Within the records below, filter for lines carrying the word "experience" and copy them.

Entries taken from a collection
□ □ □ □
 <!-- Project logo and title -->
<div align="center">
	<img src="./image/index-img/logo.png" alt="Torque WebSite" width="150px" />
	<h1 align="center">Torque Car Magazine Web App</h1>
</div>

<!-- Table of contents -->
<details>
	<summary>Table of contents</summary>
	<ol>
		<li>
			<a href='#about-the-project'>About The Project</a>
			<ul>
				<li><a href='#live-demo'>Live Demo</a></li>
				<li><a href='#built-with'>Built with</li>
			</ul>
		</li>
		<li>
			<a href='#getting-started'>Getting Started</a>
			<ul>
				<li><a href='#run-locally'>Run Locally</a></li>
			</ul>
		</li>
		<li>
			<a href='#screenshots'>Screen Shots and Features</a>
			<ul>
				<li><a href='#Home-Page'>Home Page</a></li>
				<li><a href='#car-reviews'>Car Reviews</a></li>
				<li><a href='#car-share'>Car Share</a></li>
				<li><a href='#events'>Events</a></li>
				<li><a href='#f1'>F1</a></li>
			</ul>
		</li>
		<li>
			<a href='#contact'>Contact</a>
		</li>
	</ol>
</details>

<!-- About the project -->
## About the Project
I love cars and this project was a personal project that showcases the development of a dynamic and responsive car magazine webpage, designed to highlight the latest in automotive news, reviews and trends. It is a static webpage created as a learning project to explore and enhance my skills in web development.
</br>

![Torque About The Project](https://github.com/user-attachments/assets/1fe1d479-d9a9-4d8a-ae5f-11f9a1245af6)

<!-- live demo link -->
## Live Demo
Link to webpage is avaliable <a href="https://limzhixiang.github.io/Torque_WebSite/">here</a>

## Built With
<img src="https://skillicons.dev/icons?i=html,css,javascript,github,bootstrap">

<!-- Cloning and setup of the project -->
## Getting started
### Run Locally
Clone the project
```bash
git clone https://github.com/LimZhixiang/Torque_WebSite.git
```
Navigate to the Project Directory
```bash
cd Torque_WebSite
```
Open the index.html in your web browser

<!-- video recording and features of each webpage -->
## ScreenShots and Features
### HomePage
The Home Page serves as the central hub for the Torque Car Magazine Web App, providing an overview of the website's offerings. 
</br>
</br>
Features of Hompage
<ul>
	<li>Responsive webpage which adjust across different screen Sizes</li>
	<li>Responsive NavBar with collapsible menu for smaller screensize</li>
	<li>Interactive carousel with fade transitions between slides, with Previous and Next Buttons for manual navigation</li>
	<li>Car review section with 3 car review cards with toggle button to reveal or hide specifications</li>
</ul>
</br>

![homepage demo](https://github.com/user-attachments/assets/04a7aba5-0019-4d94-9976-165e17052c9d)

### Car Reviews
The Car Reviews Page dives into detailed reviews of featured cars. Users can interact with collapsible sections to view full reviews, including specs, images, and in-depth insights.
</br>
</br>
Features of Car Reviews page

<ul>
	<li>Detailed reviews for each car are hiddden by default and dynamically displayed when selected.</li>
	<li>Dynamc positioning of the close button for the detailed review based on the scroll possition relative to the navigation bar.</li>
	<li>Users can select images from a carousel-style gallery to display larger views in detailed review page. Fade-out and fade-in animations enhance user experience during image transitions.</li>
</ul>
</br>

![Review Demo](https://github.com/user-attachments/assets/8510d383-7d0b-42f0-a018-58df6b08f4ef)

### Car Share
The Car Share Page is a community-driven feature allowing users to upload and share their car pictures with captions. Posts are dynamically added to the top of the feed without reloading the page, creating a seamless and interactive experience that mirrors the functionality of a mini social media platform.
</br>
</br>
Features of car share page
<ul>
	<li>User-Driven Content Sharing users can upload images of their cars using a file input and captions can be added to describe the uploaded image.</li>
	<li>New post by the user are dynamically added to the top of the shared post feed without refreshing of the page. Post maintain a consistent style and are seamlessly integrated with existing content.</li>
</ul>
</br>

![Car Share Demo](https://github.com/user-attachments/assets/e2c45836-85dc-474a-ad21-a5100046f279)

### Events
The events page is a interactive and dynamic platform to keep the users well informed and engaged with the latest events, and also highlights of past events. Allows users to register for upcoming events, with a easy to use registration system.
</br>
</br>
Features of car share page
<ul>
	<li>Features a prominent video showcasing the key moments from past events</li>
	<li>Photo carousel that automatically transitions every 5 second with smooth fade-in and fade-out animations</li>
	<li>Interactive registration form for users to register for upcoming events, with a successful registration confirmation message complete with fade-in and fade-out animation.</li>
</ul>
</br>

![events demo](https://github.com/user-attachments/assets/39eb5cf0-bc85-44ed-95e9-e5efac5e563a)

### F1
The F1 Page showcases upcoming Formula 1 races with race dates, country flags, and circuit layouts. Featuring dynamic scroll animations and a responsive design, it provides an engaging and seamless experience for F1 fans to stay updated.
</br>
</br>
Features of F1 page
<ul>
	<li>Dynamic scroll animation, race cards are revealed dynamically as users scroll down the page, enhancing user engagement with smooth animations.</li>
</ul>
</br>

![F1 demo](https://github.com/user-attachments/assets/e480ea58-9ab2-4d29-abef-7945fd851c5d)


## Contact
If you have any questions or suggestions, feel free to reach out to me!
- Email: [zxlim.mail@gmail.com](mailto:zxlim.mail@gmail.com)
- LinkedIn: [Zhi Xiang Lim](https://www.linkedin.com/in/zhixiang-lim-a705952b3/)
□ □ □ □
### [WRITTEN ANSWER]
	<li>Users can select images from a carousel-style gallery to display larger views in detailed review page. Fade-out and fade-in animations enhance user experience during image transitions.</li>
The Car Share Page is a community-driven feature allowing users to upload and share their car pictures with captions. Posts are dynamically added to the top of the feed without reloading the page, creating a seamless and interactive experience that mirrors the functionality of a mini social media platform.
The F1 Page showcases upcoming Formula 1 races with race dates, country flags, and circuit layouts. Featuring dynamic scroll animations and a responsive design, it provides an engaging and seamless experience for F1 fans to stay updated.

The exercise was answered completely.